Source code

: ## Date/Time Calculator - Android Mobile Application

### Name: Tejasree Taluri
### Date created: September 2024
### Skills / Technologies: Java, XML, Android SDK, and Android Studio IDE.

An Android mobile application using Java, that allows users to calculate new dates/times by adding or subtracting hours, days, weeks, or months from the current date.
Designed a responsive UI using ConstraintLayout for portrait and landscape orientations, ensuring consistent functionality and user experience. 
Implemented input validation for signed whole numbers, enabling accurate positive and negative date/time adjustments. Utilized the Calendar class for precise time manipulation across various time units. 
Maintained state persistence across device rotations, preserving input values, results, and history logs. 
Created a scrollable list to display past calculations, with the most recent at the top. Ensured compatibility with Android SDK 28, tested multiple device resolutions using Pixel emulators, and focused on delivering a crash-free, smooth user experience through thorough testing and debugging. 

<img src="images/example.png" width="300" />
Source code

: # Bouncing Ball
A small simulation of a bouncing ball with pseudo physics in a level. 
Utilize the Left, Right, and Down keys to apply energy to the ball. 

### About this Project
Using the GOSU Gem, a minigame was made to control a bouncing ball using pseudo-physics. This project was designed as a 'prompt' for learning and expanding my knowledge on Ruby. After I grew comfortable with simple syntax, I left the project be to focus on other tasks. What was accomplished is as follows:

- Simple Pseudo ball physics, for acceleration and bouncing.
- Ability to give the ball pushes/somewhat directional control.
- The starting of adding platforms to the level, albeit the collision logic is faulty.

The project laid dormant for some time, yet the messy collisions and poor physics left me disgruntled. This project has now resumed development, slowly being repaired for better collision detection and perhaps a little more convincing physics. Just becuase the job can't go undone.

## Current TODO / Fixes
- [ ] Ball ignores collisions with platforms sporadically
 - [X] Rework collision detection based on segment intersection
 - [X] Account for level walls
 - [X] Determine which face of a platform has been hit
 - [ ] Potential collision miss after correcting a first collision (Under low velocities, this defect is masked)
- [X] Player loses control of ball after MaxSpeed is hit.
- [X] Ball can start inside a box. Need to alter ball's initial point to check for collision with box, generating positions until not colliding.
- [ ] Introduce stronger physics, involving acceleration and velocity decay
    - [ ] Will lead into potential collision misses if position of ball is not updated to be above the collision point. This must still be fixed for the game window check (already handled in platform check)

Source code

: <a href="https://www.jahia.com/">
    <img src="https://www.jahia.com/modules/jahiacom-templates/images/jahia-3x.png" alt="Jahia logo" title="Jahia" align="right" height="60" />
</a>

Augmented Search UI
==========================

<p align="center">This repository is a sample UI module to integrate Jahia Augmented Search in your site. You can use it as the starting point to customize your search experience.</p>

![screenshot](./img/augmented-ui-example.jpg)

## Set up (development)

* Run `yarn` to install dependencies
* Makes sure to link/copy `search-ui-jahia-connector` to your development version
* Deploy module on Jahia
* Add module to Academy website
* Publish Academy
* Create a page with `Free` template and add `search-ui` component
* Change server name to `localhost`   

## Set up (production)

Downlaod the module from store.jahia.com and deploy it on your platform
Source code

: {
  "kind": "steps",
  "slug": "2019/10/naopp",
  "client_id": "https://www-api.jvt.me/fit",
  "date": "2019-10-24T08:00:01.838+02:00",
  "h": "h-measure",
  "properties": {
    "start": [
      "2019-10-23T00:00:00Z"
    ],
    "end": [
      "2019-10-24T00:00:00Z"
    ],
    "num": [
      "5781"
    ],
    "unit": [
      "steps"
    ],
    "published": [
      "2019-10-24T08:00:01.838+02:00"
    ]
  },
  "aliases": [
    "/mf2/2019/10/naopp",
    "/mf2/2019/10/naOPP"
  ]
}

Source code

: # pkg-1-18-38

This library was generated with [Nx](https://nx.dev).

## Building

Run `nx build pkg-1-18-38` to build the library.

EXERCISE: When you reach the line in the material above that holds "# Bouncing Ball", begin reproducing lines exactly, and stop after the line that holds "Using the GOSU".

RESPONSE TO THE TASK:
: # Bouncing Ball
A small simulation of a bouncing ball with pseudo physics in a level. 
Utilize the Left, Right, and Down keys to apply energy to the ball. 

### About this Project
Using the GOSU Gem, a minigame was made to control a bouncing ball using pseudo-physics. This project was designed as a 'prompt' for learning and expanding my knowledge on Ruby. After I grew comfortable with simple syntax, I left the project be to focus on other tasks. What was accomplished is as follows:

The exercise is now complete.